- Prices in NE India see higher drop than in Bhutan
- Chinese spot prices firm w-o-w, ZCE futures drop
Indian ferro silicon (70%) prices edged down by INR 600/t ($7/t) as compared to the previous assessment on 14 April. Prices dropped slightly, as sellers received limited inquiries and deals were closed at lower values.
As per BigMint’s assessment on 21 April, ferro silicon prices in India were at INR 95,000/t ($1,116/t) exw-Guwahati. In Bhutan, prices stayed largely stable w-o-w, with a minor drop of INR 300/t ($4/t) to INR 96,000/t ($1,128/t) exw. Trades for around 1,400 t were finalised in the assessment window in northeastern India, within the price range of INR 94,000-95,000/t ($1,104-1,116/t) exw.
Market summary (15-21 April 2025)
Trades shape market trends: Limited inquiries were seen over this period, according to market participants, and prices were largely determined by the deals carried out.
Additionally, as sellers in northeast India wanted to keep their offers competitive, prices fell by a steeper INR 600/t ($7/t) compared to INR 300/t ($4/t) in Bhutan.
In southern India, sellers kept their offers at INR 97,000-99,000/t ($1,140-1,163/t) exw. However, only need-based buying was seen, and buyers were hesitant towards higher offers.
Ferro silicon export prices stayed stable w-o-w at $1,175/t FOB Kolkata. Regarding the same, a source informed BigMint, “We are offering higher at around $1,200-1,210/t FOB for 70-grade material. However, there are no bookings currently.”
Chinese prices hold steady: Ferro silicon (Si:75%) prices in China remained unchanged w-o-w at RMB 6,240/t ($855/t) exw-Inner Mongolia. Terminal demand recovered slowly amid expectations of domestic economic recovery, but most market participants remained cautious. Meanwhile, supply reductions eased inventory pressure, though stocks remained high, and sales were sluggish. Traders adopted a moderate sales approach, focusing on securing timely profits.

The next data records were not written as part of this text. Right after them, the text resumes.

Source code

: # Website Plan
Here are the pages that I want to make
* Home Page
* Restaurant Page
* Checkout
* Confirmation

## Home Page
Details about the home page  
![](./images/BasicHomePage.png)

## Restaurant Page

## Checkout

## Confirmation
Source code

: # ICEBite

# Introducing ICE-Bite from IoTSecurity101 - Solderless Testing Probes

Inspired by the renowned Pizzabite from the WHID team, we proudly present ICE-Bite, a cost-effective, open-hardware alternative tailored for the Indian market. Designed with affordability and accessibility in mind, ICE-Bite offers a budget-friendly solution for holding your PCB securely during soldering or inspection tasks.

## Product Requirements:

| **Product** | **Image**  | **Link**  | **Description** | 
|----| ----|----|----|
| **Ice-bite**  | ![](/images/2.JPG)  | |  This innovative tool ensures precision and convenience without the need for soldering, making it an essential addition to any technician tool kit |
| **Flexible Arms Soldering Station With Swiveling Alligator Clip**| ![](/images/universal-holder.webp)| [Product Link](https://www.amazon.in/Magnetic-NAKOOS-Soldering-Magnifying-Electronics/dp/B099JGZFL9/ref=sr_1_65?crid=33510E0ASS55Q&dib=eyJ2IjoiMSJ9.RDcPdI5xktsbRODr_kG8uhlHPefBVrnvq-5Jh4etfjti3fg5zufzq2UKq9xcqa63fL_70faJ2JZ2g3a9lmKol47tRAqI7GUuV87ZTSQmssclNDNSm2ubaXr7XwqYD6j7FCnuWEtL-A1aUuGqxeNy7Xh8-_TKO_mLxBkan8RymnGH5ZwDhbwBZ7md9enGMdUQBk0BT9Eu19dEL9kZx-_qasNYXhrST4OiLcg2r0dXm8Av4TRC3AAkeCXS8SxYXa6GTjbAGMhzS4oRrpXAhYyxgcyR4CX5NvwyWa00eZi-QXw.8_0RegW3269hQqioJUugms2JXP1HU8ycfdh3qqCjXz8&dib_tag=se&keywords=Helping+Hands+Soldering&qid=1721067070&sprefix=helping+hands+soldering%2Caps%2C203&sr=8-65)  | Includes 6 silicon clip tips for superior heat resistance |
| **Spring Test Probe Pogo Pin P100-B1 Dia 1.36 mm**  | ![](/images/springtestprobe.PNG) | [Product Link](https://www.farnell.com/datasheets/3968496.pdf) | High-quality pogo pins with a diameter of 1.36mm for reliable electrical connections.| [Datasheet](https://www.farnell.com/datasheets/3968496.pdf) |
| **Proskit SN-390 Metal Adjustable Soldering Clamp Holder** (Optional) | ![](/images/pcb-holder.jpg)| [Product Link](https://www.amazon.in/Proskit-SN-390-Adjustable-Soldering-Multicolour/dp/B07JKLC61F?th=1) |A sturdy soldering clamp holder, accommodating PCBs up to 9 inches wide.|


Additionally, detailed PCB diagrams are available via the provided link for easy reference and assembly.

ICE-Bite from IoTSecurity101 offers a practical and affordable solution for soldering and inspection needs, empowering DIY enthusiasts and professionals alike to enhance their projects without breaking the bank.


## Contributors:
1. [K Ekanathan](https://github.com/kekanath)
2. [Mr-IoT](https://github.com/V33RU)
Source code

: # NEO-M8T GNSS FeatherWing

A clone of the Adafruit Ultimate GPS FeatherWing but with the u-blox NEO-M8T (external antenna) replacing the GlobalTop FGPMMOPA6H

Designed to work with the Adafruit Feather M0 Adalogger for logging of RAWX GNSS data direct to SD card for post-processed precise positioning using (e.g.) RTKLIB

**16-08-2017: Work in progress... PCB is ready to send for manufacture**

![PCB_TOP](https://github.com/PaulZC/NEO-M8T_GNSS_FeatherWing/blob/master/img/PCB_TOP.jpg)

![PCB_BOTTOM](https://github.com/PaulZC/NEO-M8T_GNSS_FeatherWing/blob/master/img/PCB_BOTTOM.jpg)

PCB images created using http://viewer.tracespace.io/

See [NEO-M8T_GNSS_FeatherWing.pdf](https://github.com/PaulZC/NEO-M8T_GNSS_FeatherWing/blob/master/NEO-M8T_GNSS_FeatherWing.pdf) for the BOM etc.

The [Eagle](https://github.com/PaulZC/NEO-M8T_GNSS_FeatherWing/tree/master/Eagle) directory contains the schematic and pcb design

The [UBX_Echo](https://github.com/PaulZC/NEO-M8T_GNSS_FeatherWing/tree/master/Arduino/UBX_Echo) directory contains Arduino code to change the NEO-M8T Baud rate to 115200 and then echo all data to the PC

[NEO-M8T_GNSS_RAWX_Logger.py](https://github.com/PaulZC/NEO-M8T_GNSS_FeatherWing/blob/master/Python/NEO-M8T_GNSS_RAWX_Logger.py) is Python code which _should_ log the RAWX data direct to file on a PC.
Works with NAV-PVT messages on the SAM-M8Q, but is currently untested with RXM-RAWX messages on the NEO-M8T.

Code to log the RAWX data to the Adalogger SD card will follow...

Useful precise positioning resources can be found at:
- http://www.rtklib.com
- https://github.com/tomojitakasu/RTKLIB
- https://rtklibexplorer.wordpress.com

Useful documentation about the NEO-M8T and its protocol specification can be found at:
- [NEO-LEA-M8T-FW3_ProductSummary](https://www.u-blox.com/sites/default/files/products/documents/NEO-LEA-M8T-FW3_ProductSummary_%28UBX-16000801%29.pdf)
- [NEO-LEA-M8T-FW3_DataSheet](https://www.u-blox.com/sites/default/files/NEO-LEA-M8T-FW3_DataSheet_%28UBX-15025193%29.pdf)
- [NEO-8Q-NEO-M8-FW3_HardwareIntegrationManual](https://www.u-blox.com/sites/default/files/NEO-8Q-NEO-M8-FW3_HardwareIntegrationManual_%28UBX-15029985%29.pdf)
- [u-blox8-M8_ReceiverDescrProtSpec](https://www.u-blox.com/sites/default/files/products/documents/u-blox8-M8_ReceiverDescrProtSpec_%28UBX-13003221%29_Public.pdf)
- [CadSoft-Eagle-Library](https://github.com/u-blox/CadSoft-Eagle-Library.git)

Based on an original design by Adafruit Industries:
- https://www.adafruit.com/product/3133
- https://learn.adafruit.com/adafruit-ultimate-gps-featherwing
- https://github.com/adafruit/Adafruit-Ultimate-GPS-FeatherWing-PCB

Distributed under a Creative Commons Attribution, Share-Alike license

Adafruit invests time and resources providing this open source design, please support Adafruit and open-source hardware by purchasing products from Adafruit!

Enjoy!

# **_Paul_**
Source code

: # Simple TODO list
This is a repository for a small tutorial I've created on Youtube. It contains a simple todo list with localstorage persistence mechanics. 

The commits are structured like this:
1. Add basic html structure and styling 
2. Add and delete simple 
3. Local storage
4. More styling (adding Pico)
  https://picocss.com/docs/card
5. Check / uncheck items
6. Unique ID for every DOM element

Additionally, stricter controls at Chinese ports limited export offers, dampening market activity. Procurement interest stayed low, as buyers hesitated due to policy concerns and macroeconomic challenges. Downstream consumers remained uncertain about market movements, while steel mills, affected by tariffs, adopted a wait-and-watch approach.
On the Zhengzhou Commodity Exchange (ZCE), prices went down by RMB 134/t ($18/t) w-o-w to RMB 5,726/t ($784/t) on 21 March.

Outlook
Considering the current market scenario, prices are likely to hold steady in the days ahead, with slight fluctuations.